跪いて愛を誓え
 書類を送るとすぐに、秋本さんから連絡が来た。相続が完了するまで、まだ暫くはかかるらしい。他の相続と全部一緒にするからだそうだ。

 だからそれまでは、青葉の言う通りティアーモでホストをしなければならない。

 それで私は、あのマンションに住む事にしたのだ。

 お店の閉店まで働いたら、電車が終わってしまうし。毎日酒臭く酔って帰ったりしたら、両親に何を言われるか分からない。

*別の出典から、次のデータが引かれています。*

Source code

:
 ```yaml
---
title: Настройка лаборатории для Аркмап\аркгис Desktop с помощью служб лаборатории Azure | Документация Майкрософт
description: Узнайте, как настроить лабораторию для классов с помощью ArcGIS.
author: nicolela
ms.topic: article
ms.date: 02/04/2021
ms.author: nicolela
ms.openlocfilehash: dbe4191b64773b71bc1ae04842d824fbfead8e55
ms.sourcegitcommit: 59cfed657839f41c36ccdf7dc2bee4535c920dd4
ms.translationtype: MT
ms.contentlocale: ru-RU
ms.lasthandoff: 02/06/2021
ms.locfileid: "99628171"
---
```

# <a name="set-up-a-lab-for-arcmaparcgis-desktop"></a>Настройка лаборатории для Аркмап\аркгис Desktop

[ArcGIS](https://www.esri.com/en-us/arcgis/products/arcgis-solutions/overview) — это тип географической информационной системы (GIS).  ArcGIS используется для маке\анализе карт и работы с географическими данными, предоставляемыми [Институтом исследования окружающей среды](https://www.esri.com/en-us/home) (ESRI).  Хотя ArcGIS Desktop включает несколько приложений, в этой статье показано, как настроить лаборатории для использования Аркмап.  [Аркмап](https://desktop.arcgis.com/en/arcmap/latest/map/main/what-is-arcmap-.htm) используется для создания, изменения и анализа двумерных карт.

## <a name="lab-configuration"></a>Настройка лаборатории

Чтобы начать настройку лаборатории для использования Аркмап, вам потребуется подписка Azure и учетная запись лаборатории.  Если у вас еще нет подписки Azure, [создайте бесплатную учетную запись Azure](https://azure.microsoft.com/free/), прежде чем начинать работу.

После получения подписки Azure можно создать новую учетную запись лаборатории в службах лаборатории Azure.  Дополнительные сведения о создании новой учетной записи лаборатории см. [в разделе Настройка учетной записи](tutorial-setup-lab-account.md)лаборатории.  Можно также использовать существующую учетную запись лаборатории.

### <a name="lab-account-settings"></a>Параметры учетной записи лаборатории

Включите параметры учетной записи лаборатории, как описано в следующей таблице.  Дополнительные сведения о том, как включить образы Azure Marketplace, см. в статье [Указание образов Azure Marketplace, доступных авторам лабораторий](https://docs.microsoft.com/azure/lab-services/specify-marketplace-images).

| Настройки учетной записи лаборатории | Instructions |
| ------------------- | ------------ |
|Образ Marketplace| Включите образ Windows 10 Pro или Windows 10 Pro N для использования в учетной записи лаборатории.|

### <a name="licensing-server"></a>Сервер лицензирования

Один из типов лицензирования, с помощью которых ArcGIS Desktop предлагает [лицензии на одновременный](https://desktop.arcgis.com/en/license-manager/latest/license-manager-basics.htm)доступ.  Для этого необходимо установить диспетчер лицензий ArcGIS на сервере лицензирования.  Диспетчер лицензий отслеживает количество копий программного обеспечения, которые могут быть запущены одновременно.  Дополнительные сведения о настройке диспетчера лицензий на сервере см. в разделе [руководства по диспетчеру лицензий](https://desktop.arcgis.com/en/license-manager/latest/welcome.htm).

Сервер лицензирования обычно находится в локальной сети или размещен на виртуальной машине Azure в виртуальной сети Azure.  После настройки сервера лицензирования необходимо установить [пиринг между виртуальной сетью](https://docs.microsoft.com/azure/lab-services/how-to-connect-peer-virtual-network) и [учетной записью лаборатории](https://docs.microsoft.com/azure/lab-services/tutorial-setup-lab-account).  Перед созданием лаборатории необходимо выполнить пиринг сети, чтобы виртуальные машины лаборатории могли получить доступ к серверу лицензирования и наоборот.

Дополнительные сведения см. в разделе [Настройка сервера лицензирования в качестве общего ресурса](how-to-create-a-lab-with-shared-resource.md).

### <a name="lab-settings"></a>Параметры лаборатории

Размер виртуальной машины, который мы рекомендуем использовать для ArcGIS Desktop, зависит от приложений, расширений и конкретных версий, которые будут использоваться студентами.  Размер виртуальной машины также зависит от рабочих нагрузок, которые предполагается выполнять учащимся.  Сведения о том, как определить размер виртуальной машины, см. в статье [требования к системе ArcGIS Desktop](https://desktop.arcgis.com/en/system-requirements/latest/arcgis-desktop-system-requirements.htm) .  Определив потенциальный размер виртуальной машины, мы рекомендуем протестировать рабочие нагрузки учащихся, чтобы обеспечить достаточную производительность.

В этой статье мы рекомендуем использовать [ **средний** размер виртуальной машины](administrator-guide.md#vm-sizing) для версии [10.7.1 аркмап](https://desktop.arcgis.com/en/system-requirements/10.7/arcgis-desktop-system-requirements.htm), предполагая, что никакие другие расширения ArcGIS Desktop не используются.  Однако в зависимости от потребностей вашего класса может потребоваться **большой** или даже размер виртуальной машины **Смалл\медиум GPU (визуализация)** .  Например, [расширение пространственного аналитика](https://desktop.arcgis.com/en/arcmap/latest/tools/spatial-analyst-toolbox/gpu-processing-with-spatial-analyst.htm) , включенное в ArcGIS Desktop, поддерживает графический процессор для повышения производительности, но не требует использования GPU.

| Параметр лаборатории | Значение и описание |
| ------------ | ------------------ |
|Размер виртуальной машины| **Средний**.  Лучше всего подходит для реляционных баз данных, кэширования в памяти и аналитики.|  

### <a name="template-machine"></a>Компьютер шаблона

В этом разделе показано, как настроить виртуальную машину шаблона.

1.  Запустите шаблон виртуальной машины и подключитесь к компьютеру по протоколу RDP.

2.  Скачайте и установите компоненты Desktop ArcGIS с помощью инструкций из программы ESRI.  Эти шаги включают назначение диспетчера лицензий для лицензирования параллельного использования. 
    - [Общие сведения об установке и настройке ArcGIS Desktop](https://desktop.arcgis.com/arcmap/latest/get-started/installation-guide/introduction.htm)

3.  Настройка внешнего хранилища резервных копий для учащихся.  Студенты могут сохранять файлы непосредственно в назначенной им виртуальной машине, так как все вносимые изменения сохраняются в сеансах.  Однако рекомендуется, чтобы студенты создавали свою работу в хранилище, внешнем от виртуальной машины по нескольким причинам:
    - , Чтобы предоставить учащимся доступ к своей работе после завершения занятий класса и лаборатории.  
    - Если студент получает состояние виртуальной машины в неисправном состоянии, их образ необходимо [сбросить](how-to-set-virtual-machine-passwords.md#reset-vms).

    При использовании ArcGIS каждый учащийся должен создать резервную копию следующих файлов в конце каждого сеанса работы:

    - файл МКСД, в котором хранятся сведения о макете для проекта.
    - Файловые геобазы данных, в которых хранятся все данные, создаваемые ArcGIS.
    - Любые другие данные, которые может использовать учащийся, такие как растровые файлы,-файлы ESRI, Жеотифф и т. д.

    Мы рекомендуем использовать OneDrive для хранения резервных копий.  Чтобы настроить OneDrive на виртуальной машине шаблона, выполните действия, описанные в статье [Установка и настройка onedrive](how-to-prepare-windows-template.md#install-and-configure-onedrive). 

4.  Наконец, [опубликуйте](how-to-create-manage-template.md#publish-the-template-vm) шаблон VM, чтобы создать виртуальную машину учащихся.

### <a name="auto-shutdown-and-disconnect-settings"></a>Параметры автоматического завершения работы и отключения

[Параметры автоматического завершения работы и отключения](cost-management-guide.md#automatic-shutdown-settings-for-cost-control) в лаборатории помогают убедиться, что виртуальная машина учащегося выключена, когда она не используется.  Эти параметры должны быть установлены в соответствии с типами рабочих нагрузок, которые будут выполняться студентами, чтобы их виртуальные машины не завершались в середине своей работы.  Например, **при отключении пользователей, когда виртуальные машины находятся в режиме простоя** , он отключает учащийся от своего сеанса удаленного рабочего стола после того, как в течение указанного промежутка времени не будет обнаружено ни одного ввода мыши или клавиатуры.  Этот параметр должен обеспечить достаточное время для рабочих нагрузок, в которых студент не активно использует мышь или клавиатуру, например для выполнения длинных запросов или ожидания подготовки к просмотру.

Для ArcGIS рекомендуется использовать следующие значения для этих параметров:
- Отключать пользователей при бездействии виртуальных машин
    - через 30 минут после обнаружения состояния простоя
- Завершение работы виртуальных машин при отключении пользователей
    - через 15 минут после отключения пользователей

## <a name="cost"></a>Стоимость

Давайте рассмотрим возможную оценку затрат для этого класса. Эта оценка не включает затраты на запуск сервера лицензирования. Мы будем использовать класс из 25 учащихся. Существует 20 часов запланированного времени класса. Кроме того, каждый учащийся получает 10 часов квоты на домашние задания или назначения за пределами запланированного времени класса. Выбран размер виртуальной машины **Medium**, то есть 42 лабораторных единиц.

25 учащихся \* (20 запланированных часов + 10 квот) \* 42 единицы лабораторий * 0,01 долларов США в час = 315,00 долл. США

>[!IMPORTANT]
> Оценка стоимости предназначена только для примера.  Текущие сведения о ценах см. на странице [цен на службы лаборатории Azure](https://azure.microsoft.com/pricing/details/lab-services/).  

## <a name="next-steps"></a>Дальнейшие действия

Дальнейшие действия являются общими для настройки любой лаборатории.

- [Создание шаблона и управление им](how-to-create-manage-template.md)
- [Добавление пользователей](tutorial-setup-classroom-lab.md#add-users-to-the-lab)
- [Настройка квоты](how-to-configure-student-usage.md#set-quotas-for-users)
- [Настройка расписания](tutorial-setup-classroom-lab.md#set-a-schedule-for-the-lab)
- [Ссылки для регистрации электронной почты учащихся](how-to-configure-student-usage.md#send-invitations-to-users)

 両親には、おばあちゃんのお店は居酒屋だと嘘をついた。夜の仕事だから、電車で通うより部屋があるんだからそこに住んだ方が効率がいい、とも。

 私が相続したのは、本当はホストクラブだとバレる可能性を少しでも減らしたかったんだ。

 だけど、自らホストの巣窟へ踏み込むのだ。不安と緊張が半端無い。


 ドキドキしているうちに、もうマンションの目の前まで来てしまった。実家から一駅で裏通りとはいえ、駅前だからほんとすぐだ。

 マンションの前――――正確には、ホストクラブティアーモの前で青葉と、初日に会ったもう一人のホスト初が、私を待ち構えていた。


「――――逃げずに来たな、和泉」


 青葉は私を見ると、にやりと笑った。